BEGIN

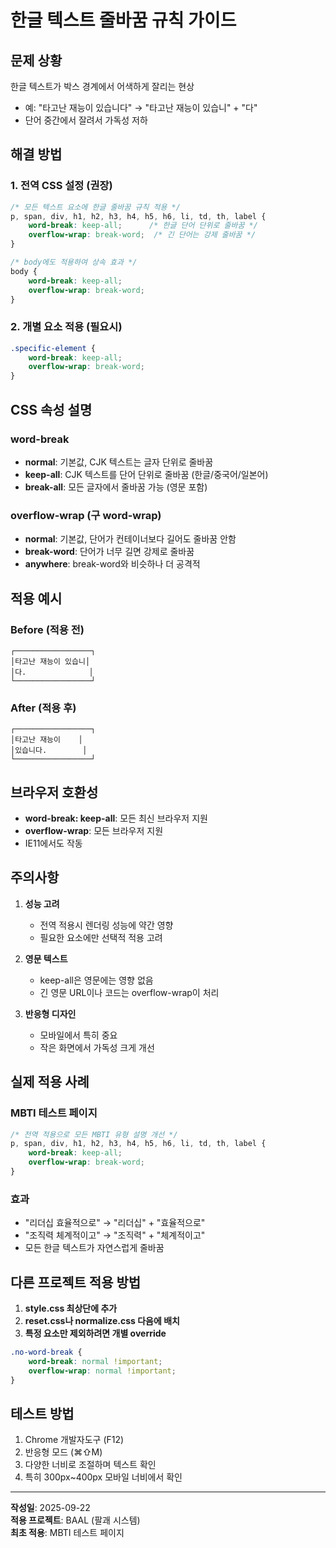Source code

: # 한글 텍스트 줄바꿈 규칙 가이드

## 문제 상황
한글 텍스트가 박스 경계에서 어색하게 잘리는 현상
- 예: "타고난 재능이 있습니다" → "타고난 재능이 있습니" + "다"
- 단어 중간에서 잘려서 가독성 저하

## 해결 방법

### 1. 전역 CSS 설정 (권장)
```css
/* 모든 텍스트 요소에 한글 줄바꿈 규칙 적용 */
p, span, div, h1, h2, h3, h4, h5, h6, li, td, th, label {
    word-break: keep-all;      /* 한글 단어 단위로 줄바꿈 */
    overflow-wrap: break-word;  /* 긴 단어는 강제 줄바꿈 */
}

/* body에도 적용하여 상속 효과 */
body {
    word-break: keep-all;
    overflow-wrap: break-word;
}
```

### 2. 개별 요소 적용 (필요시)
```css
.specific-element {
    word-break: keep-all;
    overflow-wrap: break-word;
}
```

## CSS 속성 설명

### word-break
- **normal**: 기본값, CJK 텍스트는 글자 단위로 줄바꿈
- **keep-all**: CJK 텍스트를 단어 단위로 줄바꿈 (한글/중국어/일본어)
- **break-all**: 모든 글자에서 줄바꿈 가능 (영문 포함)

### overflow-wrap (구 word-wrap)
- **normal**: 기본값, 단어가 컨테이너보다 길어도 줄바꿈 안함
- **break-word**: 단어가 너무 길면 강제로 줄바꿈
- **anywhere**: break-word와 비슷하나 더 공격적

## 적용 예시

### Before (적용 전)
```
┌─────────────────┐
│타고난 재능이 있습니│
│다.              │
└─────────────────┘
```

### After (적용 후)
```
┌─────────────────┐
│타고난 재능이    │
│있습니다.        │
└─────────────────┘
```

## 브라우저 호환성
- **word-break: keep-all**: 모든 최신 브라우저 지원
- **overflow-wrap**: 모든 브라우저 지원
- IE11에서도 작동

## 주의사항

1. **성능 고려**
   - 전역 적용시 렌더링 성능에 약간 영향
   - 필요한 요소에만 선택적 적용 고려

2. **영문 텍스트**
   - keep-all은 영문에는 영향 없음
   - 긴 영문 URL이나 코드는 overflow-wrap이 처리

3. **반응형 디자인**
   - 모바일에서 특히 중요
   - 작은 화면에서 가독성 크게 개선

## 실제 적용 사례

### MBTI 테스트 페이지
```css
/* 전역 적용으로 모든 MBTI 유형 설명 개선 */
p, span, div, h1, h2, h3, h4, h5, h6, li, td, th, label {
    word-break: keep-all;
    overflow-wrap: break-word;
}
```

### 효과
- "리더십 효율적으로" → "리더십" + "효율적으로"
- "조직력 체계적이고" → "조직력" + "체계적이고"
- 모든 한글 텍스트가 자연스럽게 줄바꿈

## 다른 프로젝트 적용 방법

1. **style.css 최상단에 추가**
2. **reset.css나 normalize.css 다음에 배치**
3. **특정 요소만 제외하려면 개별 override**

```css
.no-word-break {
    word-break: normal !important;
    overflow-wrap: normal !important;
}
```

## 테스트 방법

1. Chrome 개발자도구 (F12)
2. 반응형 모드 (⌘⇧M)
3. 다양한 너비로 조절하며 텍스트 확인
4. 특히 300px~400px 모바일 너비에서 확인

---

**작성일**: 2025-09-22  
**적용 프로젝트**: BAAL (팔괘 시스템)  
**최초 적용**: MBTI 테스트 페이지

END

ABOUT THIS TASK: Starting at the line with "- **keep-all**: CJK", copy each line through the end of the data, both ends included, and give nothing else.

RESPONSE BELOW:
- **keep-all**: CJK 텍스트를 단어 단위로 줄바꿈 (한글/중국어/일본어)
- **break-all**: 모든 글자에서 줄바꿈 가능 (영문 포함)

### overflow-wrap (구 word-wrap)
- **normal**: 기본값, 단어가 컨테이너보다 길어도 줄바꿈 안함
- **break-word**: 단어가 너무 길면 강제로 줄바꿈
- **anywhere**: break-word와 비슷하나 더 공격적

## 적용 예시

### Before (적용 전)
```
┌─────────────────┐
│타고난 재능이 있습니│
│다.              │
└─────────────────┘
```

### After (적용 후)
```
┌─────────────────┐
│타고난 재능이    │
│있습니다.        │
└─────────────────┘
```

## 브라우저 호환성
- **word-break: keep-all**: 모든 최신 브라우저 지원
- **overflow-wrap**: 모든 브라우저 지원
- IE11에서도 작동

## 주의사항

1. **성능 고려**
   - 전역 적용시 렌더링 성능에 약간 영향
   - 필요한 요소에만 선택적 적용 고려

2. **영문 텍스트**
   - keep-all은 영문에는 영향 없음
   - 긴 영문 URL이나 코드는 overflow-wrap이 처리

3. **반응형 디자인**
   - 모바일에서 특히 중요
   - 작은 화면에서 가독성 크게 개선

## 실제 적용 사례

### MBTI 테스트 페이지
```css
/* 전역 적용으로 모든 MBTI 유형 설명 개선 */
p, span, div, h1, h2, h3, h4, h5, h6, li, td, th, label {
    word-break: keep-all;
    overflow-wrap: break-word;
}
```

### 효과
- "리더십 효율적으로" → "리더십" + "효율적으로"
- "조직력 체계적이고" → "조직력" + "체계적이고"
- 모든 한글 텍스트가 자연스럽게 줄바꿈

## 다른 프로젝트 적용 방법

1. **style.css 최상단에 추가**
2. **reset.css나 normalize.css 다음에 배치**
3. **특정 요소만 제외하려면 개별 override**

```css
.no-word-break {
    word-break: normal !important;
    overflow-wrap: normal !important;
}
```

## 테스트 방법

1. Chrome 개발자도구 (F12)
2. 반응형 모드 (⌘⇧M)
3. 다양한 너비로 조절하며 텍스트 확인
4. 특히 300px~400px 모바일 너비에서 확인

---

**작성일**: 2025-09-22  
**적용 프로젝트**: BAAL (팔괘 시스템)  
**최초 적용**: MBTI 테스트 페이지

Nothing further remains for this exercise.